This review originally appeared on the now-defunct site FamilyWonder.com, which showcased children's entertainment for parents and caregivers.
Best For Ages: 6-8, 9-12
Buzz Lightyear plus fellow space rangers Princess Mira, Booster, and XR learn to work together as they foil Evil Emperor Zurg's nefarious schemes to rule the universe. Less sophisticated than TOY STORY, BUZZ LIGHTYEAR OF STAR COMMAND still offers plenty of laughs and team spirit.
Educational Value: Though they're quick to fire lasers, Star Command cadets demonstrate teamwork and discipline, plus enthusiasm for science.
Entertainment Value: The quick pace and bombastic music keep the action exciting. The predictability of some sci-fi themes adds to the humor, as kids can predict what the bad guys will do.
Frightening situations: Buzz flies into black holes, is menaced by evil robots, races past nasty hornet drones, and the like.
Profanity: Nothing stronger than "Drat."
Questionable Behavior: Buzz, Princess Mira, and custodian Booster doesn't always follow Star Command rules.
Violence: Many space battles with dramatic explosions, though nobody dies and only repairable robots are injured.
Though it lacks the cutting edge animation and postmodern humor of the TOY STORY films, the spinoff BUZZ LIGHTYEAR OF STAR COMMAND: THE ADVENTURE CONTINUES still entertains kids who like space adventure. It features many superficial similarities to the STAR WARS films -- a princess who fights as a space ranger, a robot who can interface with the Galactic Alliance computer, Hornet fighters who look like battle droids, an evil emperor seeking galactic conquest. But the penchant for parody of itself and other films makes BUZZ LIGHTYEAR quite witty, even for adults.
In each episode, Zurg poses a threat to the Alliance, but most of the real problems come from within -- rangers seeking personal glory don't work together, overly helpful robots try to control Star Command, that sort of crisis. "Evil never wins," as Buzz tells Zurg in nearly every episode, but selfishness and arrogance among the rangers cause almost as much trouble. The rangers learn to cooperate and cover for each other on their way to infinity and beyond.

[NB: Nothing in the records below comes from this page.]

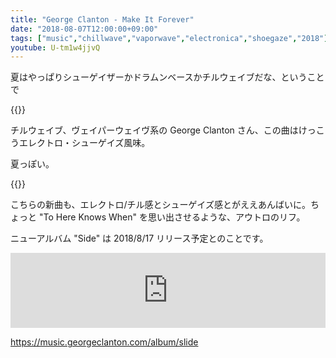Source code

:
 ```yaml
---
title: "George Clanton - Make It Forever"
date: "2018-08-07T12:00:00+09:00"
tags: ["music","chillwave","vaporwave","electronica","shoegaze","2018"]
youtube: U-tm1w4jjvQ
---
```


夏はやっぱりシューゲイザーかドラムンベースかチルウェイブだな、ということで

{{<youtube src="MhD0aXft8gw" title="George Clanton - Make It Forever">}}

チルウェイブ、ヴェイパーウェイヴ系の George Clanton さん、この曲はけっこうエレクトロ・シューゲイズ風味。

夏っぽい。

{{<youtube src="U-tm1w4jjvQ" title="George Clanton - Dumb">}}

こちらの新曲も、エレクトロ/チル感とシューゲイズ感とがええあんばいに。ちょっと "To Here Knows When" を思い出させるような、アウトロのリフ。

ニューアルバム "Side" は 2018/8/17 リリース予定とのことです。

<iframe style="border: 0; width: 100%; height: 120px;" src="https://bandcamp.com/EmbeddedPlayer/album=1396688067/size=large/bgcol=ffffff/linkcol=0687f5/tracklist=false/artwork=small/transparent=true/" seamless><a href="http://music.georgeclanton.com/album/slide">Slide by George Clanton</a></iframe>

https://music.georgeclanton.com/album/slide
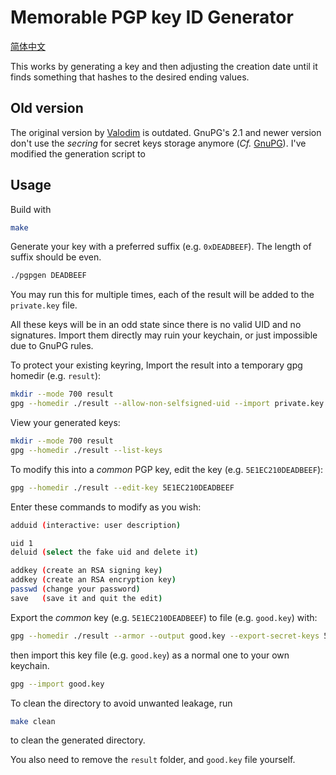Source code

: # Memorable PGP key ID Generator

[简体中文](README.zh-CN.md)

This works by generating a key and then adjusting the creation date until it finds something that hashes to the desired ending values.

## Old version

The original version by [Valodim](https://github.com/Valodim/pgp-vanity-keygen) is outdated. GnuPG's 2.1 and newer version don't use the *secring* for secret keys storage anymore (*Cf.* [GnuPG](https://www.gnupg.org/faq/whats-new-in-2.1.html#nosecring)). I've modified the generation script to 

## Usage

Build with

```sh
make
```

Generate your key with a preferred suffix (e.g. `0xDEADBEEF`). The length of suffix should be even.

```sh
./pgpgen DEADBEEF
```

You may run this for multiple times, each of the result will be added to the `private.key` file.

All these keys will be in an odd state since there is no valid UID and no signatures. Import them directly may ruin your keychain, or just impossible due to GnuPG rules.

To protect your existing keyring, Import the result into a temporary gpg homedir (e.g. `result`):

```sh
mkdir --mode 700 result
gpg --homedir ./result --allow-non-selfsigned-uid --import private.key
```

View your generated keys:

```sh
mkdir --mode 700 result
gpg --homedir ./result --list-keys
```

To modify this into a *common* PGP key, edit the key (e.g. `5E1EC210DEADBEEF`):

```sh
gpg --homedir ./result --edit-key 5E1EC210DEADBEEF
```

Enter these commands to modify as you wish:

```sh
adduid (interactive: user description)

uid 1
deluid (select the fake uid and delete it)

addkey (create an RSA signing key)
addkey (create an RSA encryption key)
passwd (change your password)
save   (save it and quit the edit)
```

Export the *common* key (e.g. `5E1EC210DEADBEEF`) to file (e.g. `good.key`) with:

```sh
gpg --homedir ./result --armor --output good.key --export-secret-keys 5E1EC210DEADBEEF
```

then import this key file (e.g. `good.key`) as a normal one to your own keychain.

```sh
gpg --import good.key
```

To clean the directory to avoid unwanted leakage, run

```sh
make clean
```

to clean the generated directory. 

You also need to remove the `result` folder, and `good.key` file yourself.
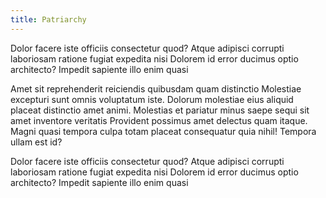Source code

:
 ```yaml
---
title: Patriarchy
---
```


Dolor facere iste officiis consectetur quod? Atque adipisci corrupti laboriosam ratione fugiat expedita nisi Dolorem id error ducimus optio architecto? Impedit sapiente illo enim quasi

Amet sit reprehenderit reiciendis quibusdam quam distinctio Molestiae excepturi sunt omnis voluptatum iste. Dolorum molestiae eius aliquid placeat distinctio amet animi. Molestias et pariatur minus saepe sequi sit amet inventore veritatis Provident possimus amet delectus quam itaque. Magni quasi tempora culpa totam placeat consequatur quia nihil! Tempora ullam est id?

Dolor facere iste officiis consectetur quod? Atque adipisci corrupti laboriosam ratione fugiat expedita nisi Dolorem id error ducimus optio architecto? Impedit sapiente illo enim quasi
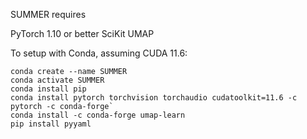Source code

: SUMMER requires

PyTorch 1.10 or better
SciKit
UMAP

To setup with Conda, assuming CUDA 11.6:

```
conda create --name SUMMER
conda activate SUMMER
conda install pip
conda install pytorch torchvision torchaudio cudatoolkit=11.6 -c pytorch -c conda-forge`
conda install -c conda-forge umap-learn
pip install pyyaml
```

Some of the jokes are meant for adults, like the energy vampire named "NOS-4-A2," and the "target tick" that works like a computer bug in the Star Command systems. When XR downloades the entire database of the Alliance, he announces gleefully that he'll never have to ask for directions again. Six-year-olds who grew up watching movies laugh aloud when Zurg asks why his henchmen can't set up "one of those chain reactions" often used in STAR WARS so little ships can blow up enormous space stations. "I was ready to kiss our refuse hatch goodbye!" admits Commander Nebula.
Parents may be uncomfortable at how quickly the supposedly peaceful rangers pull out their weapons, but they fight for underdogs and nobody ever really gets hurt. Plucky Mira and awkward Booster make excellent role models for girls interested in science and children who have physical limitations yet dream of overcoming them.